#### [WORK REQUEST]
Go through the records line by line from the top and repeat each one exactly, ending with the line that contains "funkcije iz biblioteka".

*** Opening of MATERIAL SUPPLIED ***

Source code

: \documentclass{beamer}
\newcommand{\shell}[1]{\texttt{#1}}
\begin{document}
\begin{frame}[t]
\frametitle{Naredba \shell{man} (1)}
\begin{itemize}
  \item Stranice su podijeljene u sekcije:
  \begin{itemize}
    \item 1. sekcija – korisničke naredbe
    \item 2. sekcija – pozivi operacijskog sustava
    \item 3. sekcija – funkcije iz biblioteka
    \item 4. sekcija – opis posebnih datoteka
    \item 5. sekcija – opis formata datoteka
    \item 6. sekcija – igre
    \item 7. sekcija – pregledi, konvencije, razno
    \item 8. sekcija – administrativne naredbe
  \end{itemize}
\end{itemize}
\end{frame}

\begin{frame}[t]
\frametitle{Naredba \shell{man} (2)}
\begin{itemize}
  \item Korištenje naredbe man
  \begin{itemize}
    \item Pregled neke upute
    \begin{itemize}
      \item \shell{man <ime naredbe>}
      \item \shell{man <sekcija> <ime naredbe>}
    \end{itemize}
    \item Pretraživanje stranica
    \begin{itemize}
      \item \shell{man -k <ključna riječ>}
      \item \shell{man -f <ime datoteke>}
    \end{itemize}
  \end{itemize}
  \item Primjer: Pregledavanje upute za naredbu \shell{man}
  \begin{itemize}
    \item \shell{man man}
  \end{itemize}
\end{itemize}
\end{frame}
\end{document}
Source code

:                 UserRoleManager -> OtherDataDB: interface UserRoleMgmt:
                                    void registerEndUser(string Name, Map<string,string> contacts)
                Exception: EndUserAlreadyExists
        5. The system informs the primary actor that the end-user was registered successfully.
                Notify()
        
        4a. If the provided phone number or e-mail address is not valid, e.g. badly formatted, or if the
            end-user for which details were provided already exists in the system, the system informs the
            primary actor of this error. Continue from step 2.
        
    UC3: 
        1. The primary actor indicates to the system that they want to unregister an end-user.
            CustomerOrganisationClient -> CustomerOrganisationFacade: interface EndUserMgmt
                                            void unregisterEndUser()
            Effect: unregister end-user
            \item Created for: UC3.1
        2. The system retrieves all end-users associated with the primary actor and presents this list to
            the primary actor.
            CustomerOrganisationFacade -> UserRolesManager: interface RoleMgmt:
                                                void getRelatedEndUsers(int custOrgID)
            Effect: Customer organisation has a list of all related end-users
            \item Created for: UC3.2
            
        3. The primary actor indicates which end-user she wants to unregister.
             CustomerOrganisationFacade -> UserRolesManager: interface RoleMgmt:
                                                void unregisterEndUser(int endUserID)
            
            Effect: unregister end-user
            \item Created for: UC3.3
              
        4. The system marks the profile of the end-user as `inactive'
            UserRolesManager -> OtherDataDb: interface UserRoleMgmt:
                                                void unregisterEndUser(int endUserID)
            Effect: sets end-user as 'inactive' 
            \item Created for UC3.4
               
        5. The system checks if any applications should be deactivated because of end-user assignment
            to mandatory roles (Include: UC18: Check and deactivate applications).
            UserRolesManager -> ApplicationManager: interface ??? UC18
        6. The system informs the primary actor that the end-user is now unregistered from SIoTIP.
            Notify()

*** Close of MATERIAL SUPPLIED ***

#### [SOLUTION]
Source code

: \documentclass{beamer}
\newcommand{\shell}[1]{\texttt{#1}}
\begin{document}
\begin{frame}[t]
\frametitle{Naredba \shell{man} (1)}
\begin{itemize}
  \item Stranice su podijeljene u sekcije:
  \begin{itemize}
    \item 1. sekcija – korisničke naredbe
    \item 2. sekcija – pozivi operacijskog sustava
    \item 3. sekcija – funkcije iz biblioteka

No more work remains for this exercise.